Przypominamy, że obligacje te mają 40-letni termin płatności i zostały wyemitowane przez znajdujące się na progu upadłości dawne studio filmowe Alvernia Studios Sp. z o.o. Spółkę Alvernia Studios i jej dług (obligacje) kupił Hajdarowicz od Stanisława Tyczyńskiego w 2017 roku. Warunki tej transakcji nie są znane. Następnie Hajdarowicz sprzedał te obligacje do spółki KCI, w ten sposób rozliczając swoje ogromne zadłużenie wobec KCI. Cenę tych obligacji ustalił sobie na 110 mln złotych. Nabyciu obligacji towarzyszyła umowa opcji, na mocy której KCI S.A. uprawniona jest do zbycia wszystkich obligacji na rzecz Emitenta, z pierwszeństwem przed innymi obligatariuszami. Najwyraźniej teraz uznano, że opcji tej jednak nie da się zrealizować, czyli mówiąc wprost – dłużnik nie będzie w stanie spełnić żądania wykupu obligacji.

Dłużnik z obligacji Alvernia Studios został przyłączony do Next Holdings. Według naszych informacji spółka Next Holdings. nie posiada niczego wartościowego oprócz udziałów w spółce Alvernia Planet Sp. z o.o.
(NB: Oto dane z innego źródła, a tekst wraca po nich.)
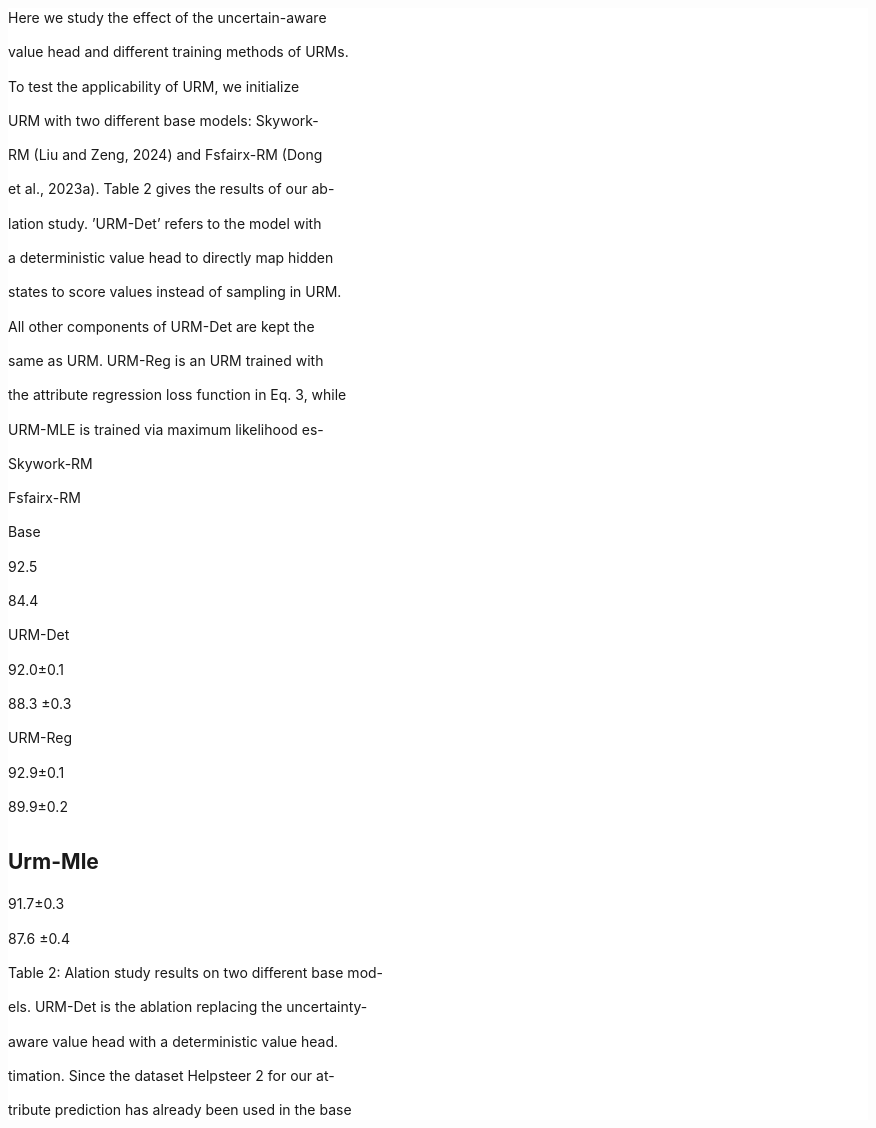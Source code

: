 Here we study the effect of the uncertain-aware

value head and different training methods of URMs.

To test the applicability of URM, we initialize

URM with two different base models: Skywork-

RM (Liu and Zeng, 2024) and Fsfairx-RM (Dong

et al., 2023a). Table 2 gives the results of our ab-

lation study. ’URM-Det’ refers to the model with

a deterministic value head to directly map hidden

states to score values instead of sampling in URM.

All other components of URM-Det are kept the

same as URM. URM-Reg is an URM trained with

the attribute regression loss function in Eq. 3, while

URM-MLE is trained via maximum likelihood es-

Skywork-RM

Fsfairx-RM

Base

92.5

84.4

URM-Det

92.0±0.1

88.3 ±0.3

URM-Reg

92.9±0.1

89.9±0.2

## Urm-Mle

91.7±0.3

87.6 ±0.4

Table 2: Alation study results on two different base mod-

els. URM-Det is the ablation replacing the uncertainty-

aware value head with a deterministic value head.

timation. Since the dataset Helpsteer 2 for our at-

tribute prediction has already been used in the base
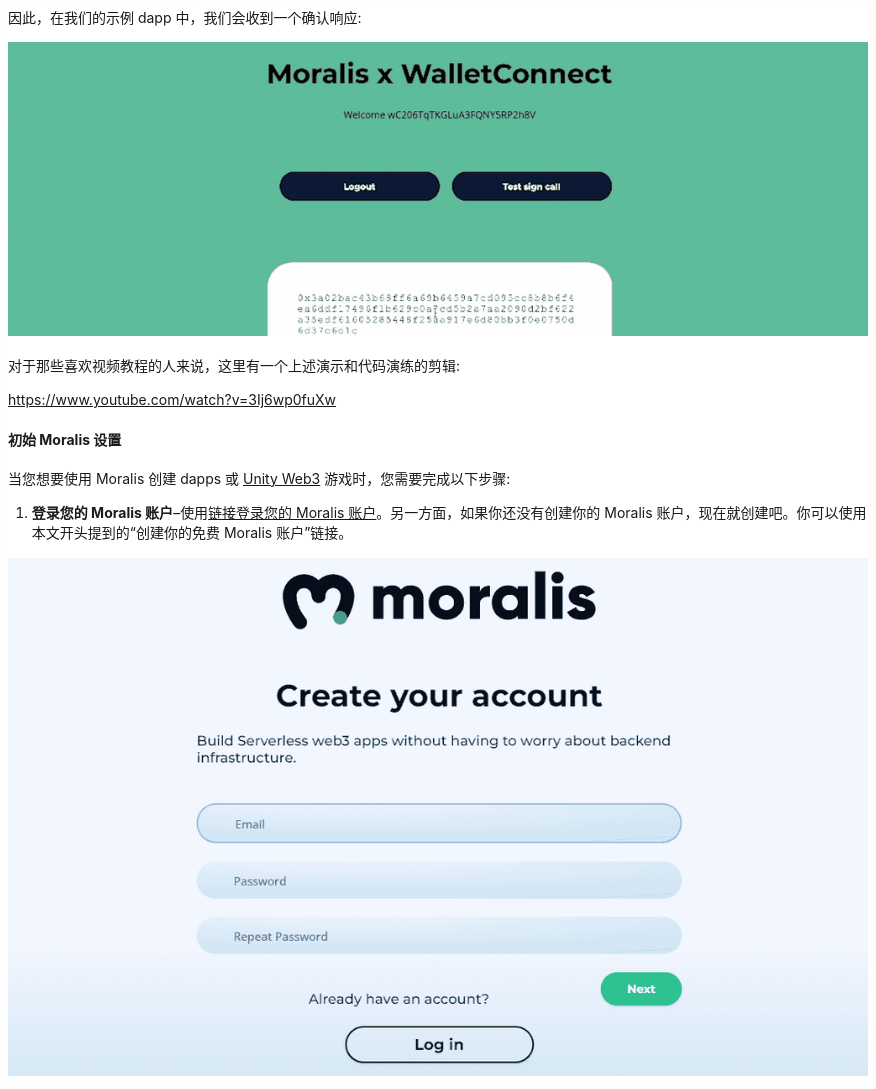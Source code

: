 因此，在我们的示例 dapp 中，我们会收到一个确认响应:

![](img/2191abd9eca6e338bf8f27d9f9c45484.png)

对于那些喜欢视频教程的人来说，这里有一个上述演示和代码演练的剪辑:

https://www.youtube.com/watch?v=3Ij6wp0fuXw

#### 初始 Moralis 设置

当您想要使用 Moralis 创建 dapps 或 [Unity Web3](https://moralis.io/unity-web3-beginners-guide-to-unity-web3-programming/) 游戏时，您需要完成以下步骤:

1.  **登录您的 Moralis 账户**–使用[链接登录您的 Moralis 账户](https://admin.moralis.io/login)。另一方面，如果你还没有创建你的 Moralis 账户，现在就创建吧。你可以使用本文开头提到的“创建你的免费 Moralis 账户”链接。

![](img/3e8f663a283722979b1963709e968834.png)
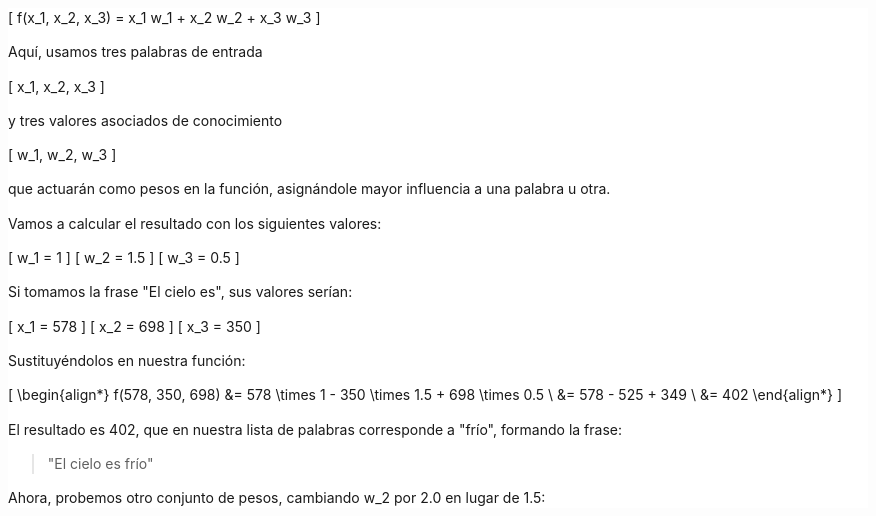 \[
f(x_1, x_2, x_3) = x_1 w_1 + x_2 w_2 + x_3 w_3
\]

Aquí, usamos tres palabras de entrada

\[
x_1, x_2, x_3
\]

y tres valores asociados de conocimiento

\[
w_1, w_2, w_3
\]

que actuarán como pesos en la función, asignándole mayor influencia a una palabra u otra.

Vamos a calcular el resultado con los siguientes valores:

\[
w_1 = 1
\]
\[
w_2 = 1.5
\]
\[
w_3 = 0.5
\]

Si tomamos la frase "El cielo es", sus valores serían:

\[
x_1 = 578
\]
\[
x_2 = 698
\]
\[
x_3 = 350
\]

Sustituyéndolos en nuestra función:

\[
\begin{align*}
f(578, 350, 698) &= 578 \times 1 - 350 \times 1.5 + 698 \times 0.5 \\
                 &= 578 - 525 + 349 \\
                 &= 402
\end{align*}
\]

El resultado es 402, que en nuestra lista de palabras corresponde a "frío", formando la frase:

> "El cielo es frío"

Ahora, probemos otro conjunto de pesos, cambiando w_2 por 2.0 en lugar de 1.5:
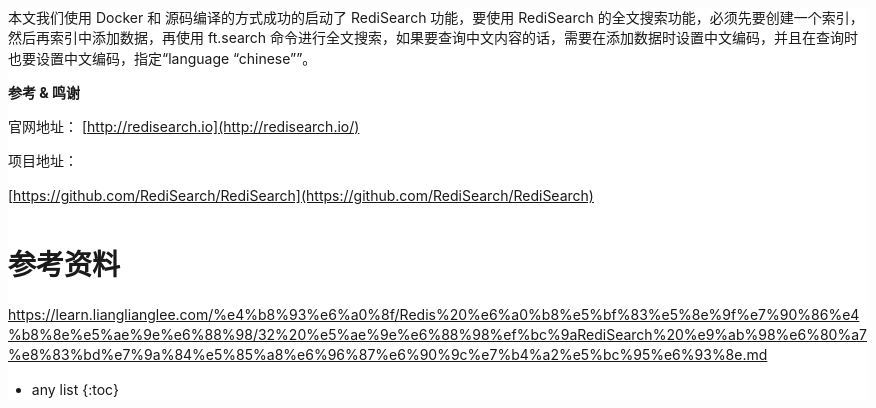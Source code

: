 本文我们使用 Docker 和 源码编译的方式成功的启动了 RediSearch 功能，要使用 RediSearch 的全文搜索功能，必须先要创建一个索引，然后再索引中添加数据，再使用 ft.search 命令进行全文搜索，如果要查询中文内容的话，需要在添加数据时设置中文编码，并且在查询时也要设置中文编码，指定“language “chinese””。

**参考 & 鸣谢**

官网地址：
[http://redisearch.io](http://redisearch.io/)

项目地址：

[https://github.com/RediSearch/RediSearch](https://github.com/RediSearch/RediSearch)




# 参考资料

https://learn.lianglianglee.com/%e4%b8%93%e6%a0%8f/Redis%20%e6%a0%b8%e5%bf%83%e5%8e%9f%e7%90%86%e4%b8%8e%e5%ae%9e%e6%88%98/32%20%e5%ae%9e%e6%88%98%ef%bc%9aRediSearch%20%e9%ab%98%e6%80%a7%e8%83%bd%e7%9a%84%e5%85%a8%e6%96%87%e6%90%9c%e7%b4%a2%e5%bc%95%e6%93%8e.md

* any list
{:toc}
Z kolei Alwernia Planet nie posiada niczego wartościowego, poza gruntem zabudowanym kopułami dawnego studia filmowego przy autostradzie A4 na odcinku Kraków-Katowice (wniesione do tej spółki aportem przez dawne Alvernia Studios). Oprócz tych nieruchomości grupa Next Holdings posiada właściwie tylko stronę internetową i oparte o prognozy kosmicznych zysków wyceny. Jednak nieruchomość jest już obciążona hipotecznie na rzecz samego Hajdarowicza, któremu zabezpiecza wierzytelność (hipoteka na 10,5 mln złotych). Stąd w przypadku upadłości Next Holdings spółka KCI (nawet przyjmując, że realna wartość kopuł jest wyższa), chcąc wyegzekwować olbrzymi dług, musi się ustawić w kolejce za Hajdarowiczem.

Zgodnie ze sprawozdaniem finansowym za 2019 rok spółka Alvernia Planet posiada majątek rzeczowy wart (na papierze) 142 mln złotych (jest to pochodna wyceny aportu w postaci kopuł). Tak wysoka (przynajmniej na papierze) wartość majątku pozwala na generowanie wysokich odpisów amortyzacyjnych, będących kosztem podatkowym (3,3 mln złotych za 2019 rok). Wysoka wycena aportu pozwala zatem na uzyskanie agresywnej tzw. „optymalizacji” podatkowej. Sama spółka Alvernia Planet według Hajdarowicza miała się zajmować „rzeczywistością wirtualną.” Minęły właśnie trzy lata od tej zapowiedzi. Jednak nie widać śladu, aby spółka uzyskała jakiekolwiek przychody z zapowiadanej działalności.

Alwernia Planet

Powyżej zdjęcie kompleksu kopuł dawnego studia filmowego, należącego teraz do spółki Alvernia Planet w Nieporazie przy autostradzie A4. Zdjęcie wykonano niecały miesiąc temu, w środku tygodnia, w środku dnia. Kompleks wygląda na opustoszały. Z zewnątrz nie widać jakiejkolwiek aktywności ludzkiej, ale teren jest ogrodzony i pilnowany. Na wielkim placu parkingowym jest tylko jeden samochód osobowy – przyjechał nim ochroniarz budynków. Sama droga dojazdowa do dawnego studia filmowego nadaje się raczej na samochód terenowy. Nieużywany parking i drogi przejazdowe wewnątrz kompleksu powoli porasta trawa.

Na koniec 2019 roku wartość obligacji Next Holdings w księgach KCI wynosiła 123 miliony. Taką wartość audytor (firma Piotr Rojek z Katowic) zaakceptował bez zastrzeżeń. Minęły 3 lata od transakcji zakupu tych obligacji od Hajdarowicza i spółka KCI oficjalnie rozpoznała 7,5 mln złotych straty. Czy to już koniec? Czy przeciwnie – odpis jest ledwie początkiem przejścia z „rzeczywistości wirtualnej” do rzeczywistości rzeczywistej? Tego się dowiemy wraz z publikacją sprawozdania rocznego KCI. Być może Hajdarowicz zdecydował się urealnić wartość tych obligacji „na raty”, stąd odpis pojawił się już teraz.